__Task statement__: Please give back the listing below in full. Change nothing.

__Input__:
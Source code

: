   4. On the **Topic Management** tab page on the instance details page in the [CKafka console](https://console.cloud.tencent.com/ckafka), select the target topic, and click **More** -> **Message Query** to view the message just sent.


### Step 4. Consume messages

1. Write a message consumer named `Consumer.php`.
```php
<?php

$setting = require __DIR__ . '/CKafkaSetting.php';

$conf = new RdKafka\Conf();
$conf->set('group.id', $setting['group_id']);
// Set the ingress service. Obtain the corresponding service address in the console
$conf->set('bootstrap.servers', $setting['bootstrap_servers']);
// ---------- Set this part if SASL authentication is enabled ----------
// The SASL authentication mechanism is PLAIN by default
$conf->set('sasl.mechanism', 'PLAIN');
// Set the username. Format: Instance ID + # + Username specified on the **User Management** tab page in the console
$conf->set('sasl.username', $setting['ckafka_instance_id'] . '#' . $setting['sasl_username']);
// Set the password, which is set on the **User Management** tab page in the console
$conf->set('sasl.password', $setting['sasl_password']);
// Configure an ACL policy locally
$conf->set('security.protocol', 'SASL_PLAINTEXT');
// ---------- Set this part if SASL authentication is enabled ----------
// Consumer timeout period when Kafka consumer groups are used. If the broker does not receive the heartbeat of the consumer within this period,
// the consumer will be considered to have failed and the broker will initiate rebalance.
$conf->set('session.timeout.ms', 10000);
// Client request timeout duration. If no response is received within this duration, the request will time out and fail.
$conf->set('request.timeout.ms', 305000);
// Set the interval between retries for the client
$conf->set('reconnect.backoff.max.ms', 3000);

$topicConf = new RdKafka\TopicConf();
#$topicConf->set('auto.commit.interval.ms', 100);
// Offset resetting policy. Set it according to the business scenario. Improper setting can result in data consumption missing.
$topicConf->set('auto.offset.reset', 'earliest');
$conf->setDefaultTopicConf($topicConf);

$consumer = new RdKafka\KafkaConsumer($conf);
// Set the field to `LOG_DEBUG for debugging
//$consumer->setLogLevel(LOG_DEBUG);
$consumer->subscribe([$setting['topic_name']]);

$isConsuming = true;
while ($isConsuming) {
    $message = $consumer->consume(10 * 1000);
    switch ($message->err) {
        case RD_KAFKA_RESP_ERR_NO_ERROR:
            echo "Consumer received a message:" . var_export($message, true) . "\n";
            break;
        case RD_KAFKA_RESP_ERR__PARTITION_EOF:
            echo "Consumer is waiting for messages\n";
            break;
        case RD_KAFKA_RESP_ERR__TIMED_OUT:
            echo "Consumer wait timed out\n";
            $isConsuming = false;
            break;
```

__Answer for the task__:
Source code

:   4. On the **Topic Management** tab page on the instance details page in the [CKafka console](https://console.cloud.tencent.com/ckafka), select the target topic, and click **More** -> **Message Query** to view the message just sent.


### Step 4. Consume messages

1. Write a message consumer named `Consumer.php`.
```php
<?php

$setting = require __DIR__ . '/CKafkaSetting.php';

$conf = new RdKafka\Conf();
$conf->set('group.id', $setting['group_id']);
// Set the ingress service. Obtain the corresponding service address in the console
$conf->set('bootstrap.servers', $setting['bootstrap_servers']);
// ---------- Set this part if SASL authentication is enabled ----------
// The SASL authentication mechanism is PLAIN by default
$conf->set('sasl.mechanism', 'PLAIN');
// Set the username. Format: Instance ID + # + Username specified on the **User Management** tab page in the console
$conf->set('sasl.username', $setting['ckafka_instance_id'] . '#' . $setting['sasl_username']);
// Set the password, which is set on the **User Management** tab page in the console
$conf->set('sasl.password', $setting['sasl_password']);
// Configure an ACL policy locally
$conf->set('security.protocol', 'SASL_PLAINTEXT');
// ---------- Set this part if SASL authentication is enabled ----------
// Consumer timeout period when Kafka consumer groups are used. If the broker does not receive the heartbeat of the consumer within this period,
// the consumer will be considered to have failed and the broker will initiate rebalance.
$conf->set('session.timeout.ms', 10000);
// Client request timeout duration. If no response is received within this duration, the request will time out and fail.
$conf->set('request.timeout.ms', 305000);
// Set the interval between retries for the client
$conf->set('reconnect.backoff.max.ms', 3000);

$topicConf = new RdKafka\TopicConf();
#$topicConf->set('auto.commit.interval.ms', 100);
// Offset resetting policy. Set it according to the business scenario. Improper setting can result in data consumption missing.
$topicConf->set('auto.offset.reset', 'earliest');
$conf->setDefaultTopicConf($topicConf);

$consumer = new RdKafka\KafkaConsumer($conf);
// Set the field to `LOG_DEBUG for debugging
//$consumer->setLogLevel(LOG_DEBUG);
$consumer->subscribe([$setting['topic_name']]);

$isConsuming = true;
while ($isConsuming) {
    $message = $consumer->consume(10 * 1000);
    switch ($message->err) {
        case RD_KAFKA_RESP_ERR_NO_ERROR:
            echo "Consumer received a message:" . var_export($message, true) . "\n";
            break;
        case RD_KAFKA_RESP_ERR__PARTITION_EOF:
            echo "Consumer is waiting for messages\n";
            break;
        case RD_KAFKA_RESP_ERR__TIMED_OUT:
            echo "Consumer wait timed out\n";
            $isConsuming = false;
            break;
```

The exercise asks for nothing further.